Latest update : 2008-10-08

The White House has opposed a court ruling, the first of its kind, that 17 Chinese Uighurs held at Guantanamo Bay be released onto US soil. China urged repatriation of the "terrorist suspects", but Washington feared they would be tortured.

US District Judge Ricardo Urbina ordered on Tuesday the release of 17 Chinese Muslims detained at Guantanamo Bay, on the island of Cuba. The landmark ruling is the first time a federal court has ordered the release into United States territory of any Guantanamo prisoners, a situation the White House said it would make exceptional efforts to avoid.


The detainees, Chinese members of the Uighur ethnic group, had appealed to the federal judge for their liberation from the US military prison, asking to be allowed into the United States.


China’s foreign ministry wanted the detainees to be sent back to China, saying they are members of a terrorist separatist group, but American officials resisted on grounds that they might face repression.

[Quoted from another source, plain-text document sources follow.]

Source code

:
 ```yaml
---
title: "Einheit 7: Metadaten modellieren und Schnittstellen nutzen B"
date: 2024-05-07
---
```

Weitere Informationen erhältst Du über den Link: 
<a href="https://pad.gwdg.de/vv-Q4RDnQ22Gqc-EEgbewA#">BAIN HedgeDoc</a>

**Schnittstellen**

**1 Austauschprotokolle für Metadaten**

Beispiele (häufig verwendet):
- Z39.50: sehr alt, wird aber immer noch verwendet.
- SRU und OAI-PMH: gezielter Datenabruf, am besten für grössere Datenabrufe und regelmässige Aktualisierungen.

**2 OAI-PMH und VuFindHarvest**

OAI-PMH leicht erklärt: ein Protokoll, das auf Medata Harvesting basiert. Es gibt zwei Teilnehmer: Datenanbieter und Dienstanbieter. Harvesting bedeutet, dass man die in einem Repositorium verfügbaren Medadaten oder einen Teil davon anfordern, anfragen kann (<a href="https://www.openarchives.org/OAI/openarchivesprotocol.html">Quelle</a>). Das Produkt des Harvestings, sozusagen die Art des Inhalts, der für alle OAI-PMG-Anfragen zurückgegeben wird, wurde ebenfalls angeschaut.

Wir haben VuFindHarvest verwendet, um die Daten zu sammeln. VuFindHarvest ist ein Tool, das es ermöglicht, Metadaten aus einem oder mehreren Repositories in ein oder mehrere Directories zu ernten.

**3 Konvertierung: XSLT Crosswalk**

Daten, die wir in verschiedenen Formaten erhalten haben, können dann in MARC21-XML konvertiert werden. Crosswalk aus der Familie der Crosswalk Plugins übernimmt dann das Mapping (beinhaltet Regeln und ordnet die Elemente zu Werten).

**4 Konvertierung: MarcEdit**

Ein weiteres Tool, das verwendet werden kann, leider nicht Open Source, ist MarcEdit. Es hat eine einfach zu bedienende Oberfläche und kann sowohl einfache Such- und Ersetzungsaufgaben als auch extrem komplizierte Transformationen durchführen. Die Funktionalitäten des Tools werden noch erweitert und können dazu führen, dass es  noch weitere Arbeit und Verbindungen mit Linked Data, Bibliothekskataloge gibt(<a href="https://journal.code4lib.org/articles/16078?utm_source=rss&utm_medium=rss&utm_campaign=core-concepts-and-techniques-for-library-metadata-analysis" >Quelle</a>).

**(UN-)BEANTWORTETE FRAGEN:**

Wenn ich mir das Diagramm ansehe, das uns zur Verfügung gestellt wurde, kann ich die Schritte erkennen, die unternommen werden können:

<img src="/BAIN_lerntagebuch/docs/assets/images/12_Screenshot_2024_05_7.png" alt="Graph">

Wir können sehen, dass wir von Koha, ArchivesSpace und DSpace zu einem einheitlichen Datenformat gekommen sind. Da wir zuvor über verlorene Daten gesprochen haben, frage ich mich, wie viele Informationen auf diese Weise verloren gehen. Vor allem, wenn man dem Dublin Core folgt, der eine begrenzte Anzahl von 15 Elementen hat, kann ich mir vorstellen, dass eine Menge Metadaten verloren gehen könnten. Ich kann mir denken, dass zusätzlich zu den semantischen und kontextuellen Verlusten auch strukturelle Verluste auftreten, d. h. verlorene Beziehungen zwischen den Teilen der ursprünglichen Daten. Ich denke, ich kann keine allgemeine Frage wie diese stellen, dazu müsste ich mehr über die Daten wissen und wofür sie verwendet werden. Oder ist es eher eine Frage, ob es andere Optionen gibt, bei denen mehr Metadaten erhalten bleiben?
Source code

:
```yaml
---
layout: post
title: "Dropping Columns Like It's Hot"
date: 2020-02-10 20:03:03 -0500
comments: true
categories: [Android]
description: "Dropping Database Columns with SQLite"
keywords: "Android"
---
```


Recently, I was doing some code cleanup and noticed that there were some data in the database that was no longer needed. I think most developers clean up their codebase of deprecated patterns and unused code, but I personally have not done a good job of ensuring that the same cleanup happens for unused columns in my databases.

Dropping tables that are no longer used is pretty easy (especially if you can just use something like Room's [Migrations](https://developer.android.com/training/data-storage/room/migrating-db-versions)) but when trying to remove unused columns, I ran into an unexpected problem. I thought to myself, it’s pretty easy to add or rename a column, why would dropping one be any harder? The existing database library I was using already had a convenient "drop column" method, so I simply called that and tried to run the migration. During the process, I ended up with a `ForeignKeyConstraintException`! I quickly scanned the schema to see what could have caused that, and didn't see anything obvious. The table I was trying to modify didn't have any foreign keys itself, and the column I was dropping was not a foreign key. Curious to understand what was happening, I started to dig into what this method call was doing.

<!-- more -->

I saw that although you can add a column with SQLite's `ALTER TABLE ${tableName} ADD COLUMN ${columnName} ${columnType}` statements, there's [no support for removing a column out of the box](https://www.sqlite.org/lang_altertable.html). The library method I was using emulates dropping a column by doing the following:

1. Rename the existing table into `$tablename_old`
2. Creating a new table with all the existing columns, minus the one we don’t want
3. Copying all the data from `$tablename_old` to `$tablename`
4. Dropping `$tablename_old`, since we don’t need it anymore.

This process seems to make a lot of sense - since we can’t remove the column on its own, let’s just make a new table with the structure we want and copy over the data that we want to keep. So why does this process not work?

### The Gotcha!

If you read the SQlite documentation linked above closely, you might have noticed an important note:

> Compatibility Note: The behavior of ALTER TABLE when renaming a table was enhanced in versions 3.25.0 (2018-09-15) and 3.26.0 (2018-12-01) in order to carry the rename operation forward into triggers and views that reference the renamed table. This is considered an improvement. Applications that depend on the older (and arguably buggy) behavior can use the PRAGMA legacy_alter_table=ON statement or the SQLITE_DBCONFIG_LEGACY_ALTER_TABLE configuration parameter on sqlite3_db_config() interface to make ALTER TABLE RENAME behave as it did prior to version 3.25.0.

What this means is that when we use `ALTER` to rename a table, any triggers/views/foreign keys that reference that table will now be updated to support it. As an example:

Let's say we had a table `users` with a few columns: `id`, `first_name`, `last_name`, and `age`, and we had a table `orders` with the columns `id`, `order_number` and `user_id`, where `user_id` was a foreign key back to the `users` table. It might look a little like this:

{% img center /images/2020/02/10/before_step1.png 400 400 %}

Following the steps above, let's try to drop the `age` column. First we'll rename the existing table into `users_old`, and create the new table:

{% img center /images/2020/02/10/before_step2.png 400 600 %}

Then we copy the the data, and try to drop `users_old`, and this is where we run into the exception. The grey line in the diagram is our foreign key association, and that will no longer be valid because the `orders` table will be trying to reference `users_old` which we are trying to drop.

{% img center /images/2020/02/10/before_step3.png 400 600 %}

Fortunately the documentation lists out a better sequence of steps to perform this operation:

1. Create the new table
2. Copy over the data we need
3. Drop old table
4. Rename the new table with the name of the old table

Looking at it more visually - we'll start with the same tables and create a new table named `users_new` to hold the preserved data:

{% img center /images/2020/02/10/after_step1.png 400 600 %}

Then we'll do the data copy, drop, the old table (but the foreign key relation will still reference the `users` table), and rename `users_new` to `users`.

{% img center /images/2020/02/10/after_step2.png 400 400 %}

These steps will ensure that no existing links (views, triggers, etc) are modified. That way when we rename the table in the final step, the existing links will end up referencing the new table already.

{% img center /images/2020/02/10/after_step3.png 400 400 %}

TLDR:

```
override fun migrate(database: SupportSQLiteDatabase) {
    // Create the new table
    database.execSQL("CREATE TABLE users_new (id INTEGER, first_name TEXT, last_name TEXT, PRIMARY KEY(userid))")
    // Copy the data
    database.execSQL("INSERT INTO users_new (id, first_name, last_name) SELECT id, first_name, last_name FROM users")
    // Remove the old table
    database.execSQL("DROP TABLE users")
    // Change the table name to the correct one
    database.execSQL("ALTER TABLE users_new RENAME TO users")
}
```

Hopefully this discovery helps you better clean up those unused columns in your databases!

Muslim Uighurs are a minority group from western China, who have called for greater autonomy, and in some cases independence.


"The continued detention is unlawful"


The US Department of Defence had confirmed to the district court on Sept. 30 that the detainees would no longer be considered enemy combatants.


"Because the Constitution prohibits indefinite detentions without cause, the continued detention is unlawful," Urbina told the courtroom on Tuesday.


The Bush administration disagrees with the court, saying the ruling sets a dangerous precedent for other "war on terror" detainees to seek release and asylum on US soil.


"The district court’s ruling, if allowed to stand, could be used as a precedent for other detainees held at Guantanamo Bay, including sworn enemies of the United States… who may also seek release into our country," White House spokeswoman Dana Perino said in a statement.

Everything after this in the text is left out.